About this exercise:
Exclude the pictures and transcribe the rest of the data below exactly.
'''
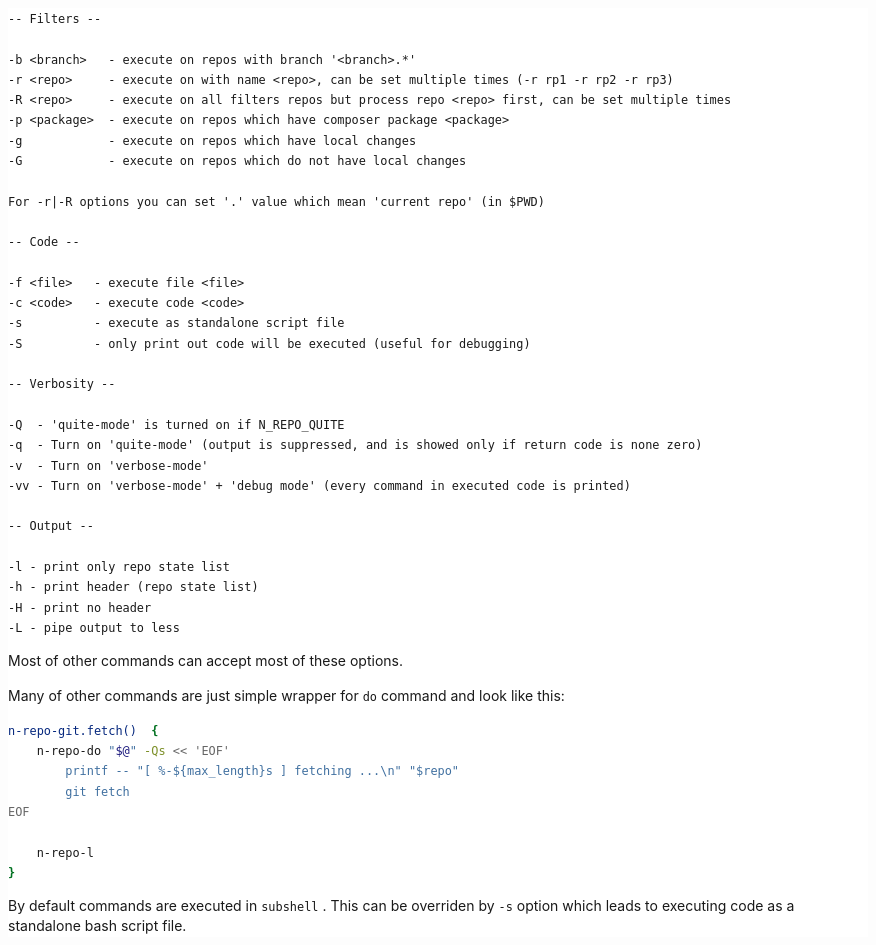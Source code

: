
 ```
-- Filters --

-b <branch>   - execute on repos with branch '<branch>.*'
-r <repo>     - execute on with name <repo>, can be set multiple times (-r rp1 -r rp2 -r rp3)
-R <repo>     - execute on all filters repos but process repo <repo> first, can be set multiple times
-p <package>  - execute on repos which have composer package <package>
-g            - execute on repos which have local changes
-G            - execute on repos which do not have local changes

For -r|-R options you can set '.' value which mean 'current repo' (in $PWD)

-- Code --

-f <file>   - execute file <file>
-c <code>   - execute code <code>
-s          - execute as standalone script file
-S          - only print out code will be executed (useful for debugging)

-- Verbosity --

-Q  - 'quite-mode' is turned on if N_REPO_QUITE
-q  - Turn on 'quite-mode' (output is suppressed, and is showed only if return code is none zero)
-v  - Turn on 'verbose-mode'
-vv - Turn on 'verbose-mode' + 'debug mode' (every command in executed code is printed)

-- Output --

-l - print only repo state list
-h - print header (repo state list)
-H - print no header
-L - pipe output to less
```

Most of other commands can accept most of these options.

Many of other commands are just simple wrapper for `do` command and look like this:

```bash
n-repo-git.fetch()  {
    n-repo-do "$@" -Qs << 'EOF'
        printf -- "[ %-${max_length}s ] fetching ...\n" "$repo"
        git fetch
EOF

    n-repo-l
}
```

By default commands are executed in `subshell` .
This can be overriden by `-s` option which leads to executing code as a standalone bash script file.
'''
Response area:
Source code

:
 ```
-- Filters --

-b <branch>   - execute on repos with branch '<branch>.*'
-r <repo>     - execute on with name <repo>, can be set multiple times (-r rp1 -r rp2 -r rp3)
-R <repo>     - execute on all filters repos but process repo <repo> first, can be set multiple times
-p <package>  - execute on repos which have composer package <package>
-g            - execute on repos which have local changes
-G            - execute on repos which do not have local changes

For -r|-R options you can set '.' value which mean 'current repo' (in $PWD)

-- Code --

-f <file>   - execute file <file>
-c <code>   - execute code <code>
-s          - execute as standalone script file
-S          - only print out code will be executed (useful for debugging)

-- Verbosity --

-Q  - 'quite-mode' is turned on if N_REPO_QUITE
-q  - Turn on 'quite-mode' (output is suppressed, and is showed only if return code is none zero)
-v  - Turn on 'verbose-mode'
-vv - Turn on 'verbose-mode' + 'debug mode' (every command in executed code is printed)

-- Output --

-l - print only repo state list
-h - print header (repo state list)
-H - print no header
-L - pipe output to less
```

Most of other commands can accept most of these options.

Many of other commands are just simple wrapper for `do` command and look like this:

```bash
n-repo-git.fetch()  {
    n-repo-do "$@" -Qs << 'EOF'
        printf -- "[ %-${max_length}s ] fetching ...\n" "$repo"
        git fetch
EOF

    n-repo-l
}
```

By default commands are executed in `subshell` .
This can be overriden by `-s` option which leads to executing code as a standalone bash script file.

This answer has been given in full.